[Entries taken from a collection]
================
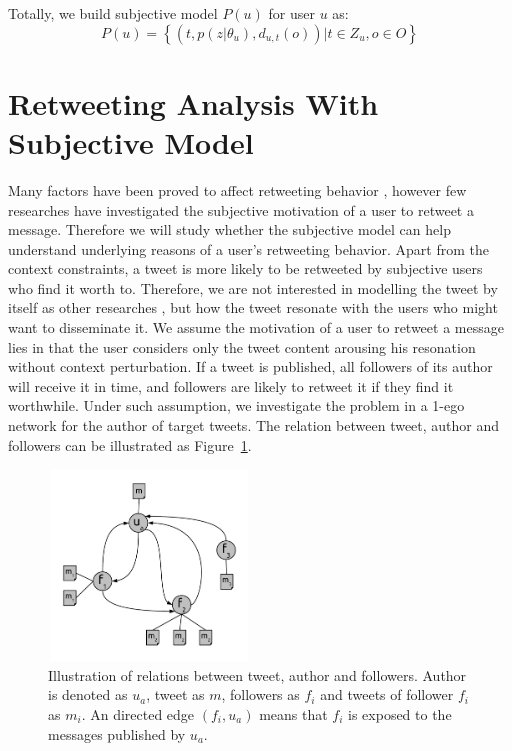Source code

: \documentclass[letterpaper]{article}
\begin{document}
Totally, we build subjective model $ P\left( u \right) $ for user $ u $ as:
\begin{equation}
\label{subuser}
P\left( u \right)= \left\lbrace \left( t, p\left( z \vert \theta_{u} \right), d_{u,t}\left( o \right) \right)  \vert t \in Z_{u}, o \in O  \right\rbrace  
\end{equation}

\section{Retweeting Analysis With Subjective Model}

Many factors have been proved to affect retweeting behavior \cite{Suh2010,conf/icwsm/MacskassyM11,Comarela:2012UFA}, however few researches have investigated the subjective motivation of a user to retweet a message. 
Therefore we will study whether the subjective model can help understand underlying reasons of a user's retweeting behavior.
Apart from the context constraints, a tweet is more likely to be retweeted by subjective users who find it worth to. 
Therefore, we are not interested in modelling the tweet by itself as other researches \cite{Naveed:2011SMC,2011:NaveedGKC,conf/icwsm/PfitznerGS12}, but how the tweet resonate with the users who might want to disseminate it. 
We assume the motivation of a user to retweet a message lies in that the user considers only the tweet content arousing his resonation without context perturbation. 
If a tweet is published, all followers of its author will receive it in time, and followers are likely to retweet it if they find it worthwhile. 
Under such assumption, we investigate the problem in a 1-ego network for the author of target tweets. 
The relation between tweet, author and followers can be illustrated as Figure~\ref{fig1}.
\begin{figure}[htb]
\centering
\includegraphics[width=2.1in,height=2.0in]{ego.pdf}
\caption{Illustration of relations between tweet, author and followers. Author is denoted as $ u_{a} $, tweet as $ m $, followers as $ f_{i} $ and tweets of follower $ f_{i} $ as $ m_{i} $. An directed edge $ \left( f_{i},u_{a} \right)  $ means that $ f_{i} $ is exposed to the messages published by $ u_{a} $.}
\label{fig1}
\end{figure}
\end{document}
================
• [THE PROBLEM]
Reply with nothing but the number of lines in the data that include the word "published".

• [OUTPUT OF THE EXERCISE]
2